Files
vikingowl 5569d4fb86 docs: consolidated roadmap, ADR-013, drop stale plans
- New 7-phase roadmap (2026-05-07-gnoma-roadmap.md) covering M8 cleanup,
  PTY interactive shell, SLM classifier, router revisit, USP security,
  ELF support, and distribution
- ADR-013 (002-slm-routing.md): SLM-first routing supersedes ADR-009;
  Thompson Sampling deferred pending SLM production data
- ADR-009 status updated to "Superseded by ADR-013"
- gemma-integration-analysis.md: header note that Node.js specifics
  (LiteRT-LM, daemon, PID) don't apply to gnoma's Go implementation
- TODO.md replaced with thin pointer to roadmap + stable backlog
- Deleted stale plan/spec files: m6-m7-closeout, m8-hooks-design
2026-05-07 15:06:54 +02:00

3.5 KiB
Raw Permalink Blame History

ADR-013: SLM-First Routing (Supersedes ADR-009)

Status: Accepted Date: 2026-05-07 Supersedes: ADR-009 (Thompson Sampling for Multi-Armed Bandit)

Context

ADR-009 committed to Discounted Thompson Sampling as the primary routing intelligence for M9. That decision was made before SLM-driven task classification was on the roadmap.

With an SLM classifier (Phase 3 of the 2026-05-07 roadmap) as the preflight dispatcher, the routing stack changes fundamentally:

  • The SLM has richer context than a Beta(α, β) distribution: task semantics, conversation history, model performance history, and cost envelope are all available at classification time.
  • A bandit running in parallel with an SLM introduces competing signals — the bandit's numeric EMA score may contradict the SLM's intent classification without a clear resolution rule.
  • The current heuristic tier order (CLI > local > API) in armTier() is a pragmatic placeholder that the SLM can supersede with semantically-grounded decisions.

Decision

  1. SLM classifier first.
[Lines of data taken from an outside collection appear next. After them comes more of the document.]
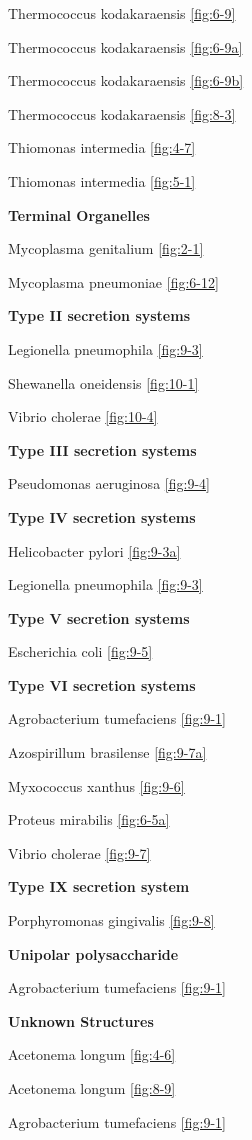 \documentclass[]{tufte-book}
\begin{document}
Thermococcus kodakaraensis \ref{fig:6-9}

Thermococcus kodakaraensis \ref{fig:6-9a}

Thermococcus kodakaraensis \ref{fig:6-9b}

Thermococcus kodakaraensis \ref{fig:8-3}

Thiomonas intermedia \ref{fig:4-7}

Thiomonas intermedia \ref{fig:5-1}

\textbf{Terminal Organelles}

Mycoplasma genitalium \ref{fig:2-1}

Mycoplasma pneumoniae \ref{fig:6-12}

\textbf{Type II secretion systems}

Legionella pneumophila \ref{fig:9-3}

Shewanella oneidensis \ref{fig:10-1}

Vibrio cholerae \ref{fig:10-4}

\textbf{Type III secretion systems}

Pseudomonas aeruginosa \ref{fig:9-4}

\textbf{Type IV secretion systems}

Helicobacter pylori \ref{fig:9-3a}

Legionella pneumophila \ref{fig:9-3}

\textbf{Type V secretion systems}

Escherichia coli \ref{fig:9-5}

\textbf{Type VI secretion systems}

Agrobacterium tumefaciens \ref{fig:9-1}

Azospirillum brasilense \ref{fig:9-7a}

Myxococcus xanthus \ref{fig:9-6}

Proteus mirabilis \ref{fig:6-5a}

Vibrio cholerae \ref{fig:9-7}

\textbf{Type IX secretion system}

Porphyromonas gingivalis \ref{fig:9-8}

\textbf{Unipolar polysaccharide}

Agrobacterium tumefaciens \ref{fig:9-1}

\textbf{Unknown Structures}

Acetonema longum \ref{fig:4-6}

Acetonema longum \ref{fig:8-9}

Agrobacterium tumefaciens \ref{fig:9-1}
\end{document}
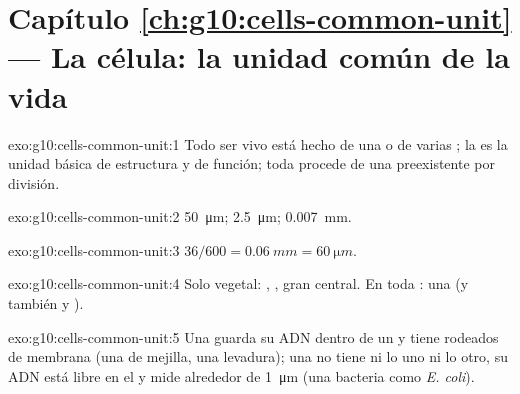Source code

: \section*{Capítulo \ref{ch:g10:cells-common-unit} --- La célula: la unidad común de la vida}

\begin{solution}{exo:g10:cells-common-unit:1}
Todo ser vivo está hecho de una o de varias ; la  es la
unidad básica de estructura y de función; toda  procede de una
 preexistente por división.
\end{solution}

\begin{solution}{exo:g10:cells-common-unit:2}
\qty{50}{\micro m}; \qty{2.5}{\micro m}; \qty{0.007}{mm}.
\end{solution}

\begin{solution}{exo:g10:cells-common-unit:3}
$36/600 = \qty{0.06}{mm} = \qty{60}{\micro m}$.
\end{solution}

\begin{solution}{exo:g10:cells-common-unit:4}
Solo vegetal: , , gran  central. En
toda : una  (y también  y
).
\end{solution}

\begin{solution}{exo:g10:cells-common-unit:5}
Una  guarda su ADN dentro de un  y tiene
 rodeados de membrana (una  de mejilla, una levadura);
una  no tiene ni lo uno ni lo otro, su ADN está libre
en el  y mide alrededor de \qty{1}{\micro m} (una bacteria
como \emph{E. coli}).
\end{solution}

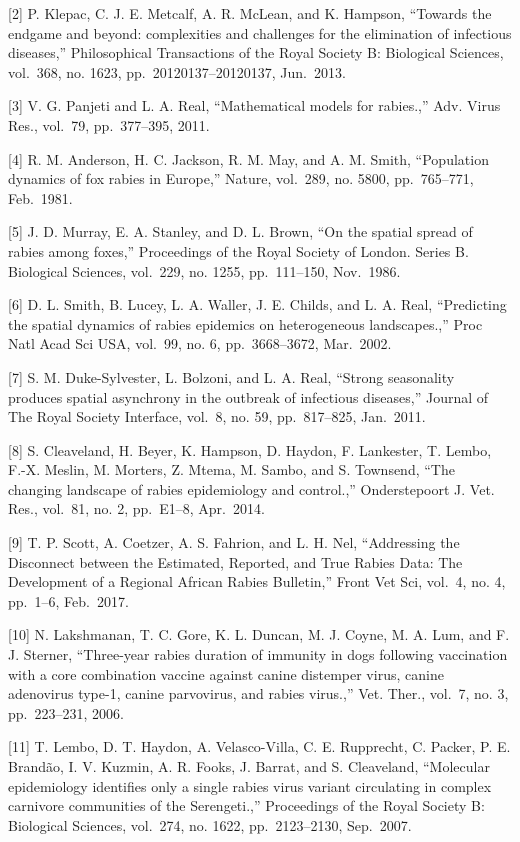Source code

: \documentclass[
  oneside]{book}
\begin{document}
{[}2{]} P. Klepac, C. J. E. Metcalf, A. R. McLean, and K. Hampson, ``Towards the endgame and beyond: complexities and challenges for the elimination of infectious diseases,'' Philosophical Transactions of the Royal Society B: Biological Sciences, vol.~368, no. 1623, pp.~20120137--20120137, Jun.~2013.

{[}3{]} V. G. Panjeti and L. A. Real, ``Mathematical models for rabies.,'' Adv. Virus Res., vol.~79, pp.~377--395, 2011.

{[}4{]} R. M. Anderson, H. C. Jackson, R. M. May, and A. M. Smith, ``Population dynamics of fox rabies in Europe,'' Nature, vol.~289, no. 5800, pp.~765--771, Feb.~1981.

{[}5{]} J. D. Murray, E. A. Stanley, and D. L. Brown, ``On the spatial spread of rabies among foxes,'' Proceedings of the Royal Society of London. Series B. Biological Sciences, vol.~229, no. 1255, pp.~111--150, Nov.~1986.

{[}6{]} D. L. Smith, B. Lucey, L. A. Waller, J. E. Childs, and L. A. Real, ``Predicting the spatial dynamics of rabies epidemics on heterogeneous landscapes.,'' Proc Natl Acad Sci USA, vol.~99, no. 6, pp.~3668--3672, Mar.~2002.

{[}7{]} S. M. Duke-Sylvester, L. Bolzoni, and L. A. Real, ``Strong seasonality produces spatial asynchrony in the outbreak of infectious diseases,'' Journal of The Royal Society Interface, vol.~8, no. 59, pp.~817--825, Jan.~2011.

{[}8{]} S. Cleaveland, H. Beyer, K. Hampson, D. Haydon, F. Lankester, T. Lembo, F.-X. Meslin, M. Morters, Z. Mtema, M. Sambo, and S. Townsend, ``The changing landscape of rabies epidemiology and control.,'' Onderstepoort J. Vet. Res., vol.~81, no. 2, pp.~E1--8, Apr.~2014.

{[}9{]} T. P. Scott, A. Coetzer, A. S. Fahrion, and L. H. Nel, ``Addressing the Disconnect between the Estimated, Reported, and True Rabies Data: The Development of a Regional African Rabies Bulletin,'' Front Vet Sci, vol.~4, no. 4, pp.~1--6, Feb.~2017.

{[}10{]} N. Lakshmanan, T. C. Gore, K. L. Duncan, M. J. Coyne, M. A. Lum, and F. J. Sterner, ``Three-year rabies duration of immunity in dogs following vaccination with a core combination vaccine against canine distemper virus, canine adenovirus type-1, canine parvovirus, and rabies virus.,'' Vet. Ther., vol.~7, no. 3, pp.~223--231, 2006.

{[}11{]} T. Lembo, D. T. Haydon, A. Velasco-Villa, C. E. Rupprecht, C. Packer, P. E. Brandão, I. V. Kuzmin, A. R. Fooks, J. Barrat, and S. Cleaveland, ``Molecular epidemiology identifies only a single rabies virus variant circulating in complex carnivore communities of the Serengeti.,'' Proceedings of the Royal Society B: Biological Sciences, vol.~274, no. 1622, pp.~2123--2130, Sep.~2007.
\end{document}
Implement a TaskClassifier interface with two implementations: HeuristicClassifier (default, wraps existing ClassifyTask()) and SLMClassifier (Ollama HTTP via the existing openaicompat provider, opt-in via router.slm_model config key).

  2. Defer Thompson Sampling. ADR-009's Thompson Sampling plan is deferred. It will be re-evaluated after the SLM classifier has been in production and generating real signals. The decision at that point will be one of:

    • Keep bandit as a feedback loop the SLM reads (outcome telemetry → SLM context)
    • Retire numeric EMA in favour of qualitative outcome summaries fed to the SLM
    • Keep both with explicit, non-overlapping responsibilities
  3. Go implementation constraint. The SLM runtime must respect CGO_ENABLED=0. LiteRT-LM, daemon processes, and CGO bindings are out of scope. Ollama HTTP is the only supported runtime — it is an opt-in user dependency, not a bundled one.

Alternatives Considered

Alternative A: Implement ADR-009 as planned, add SLM later

  • Pros: Incremental; Thompson Sampling is already designed
  • Cons: Two competing learning signals from day one. Unclear which wins on conflict. Wasted implementation effort if Thompson Sampling is retired post-SLM.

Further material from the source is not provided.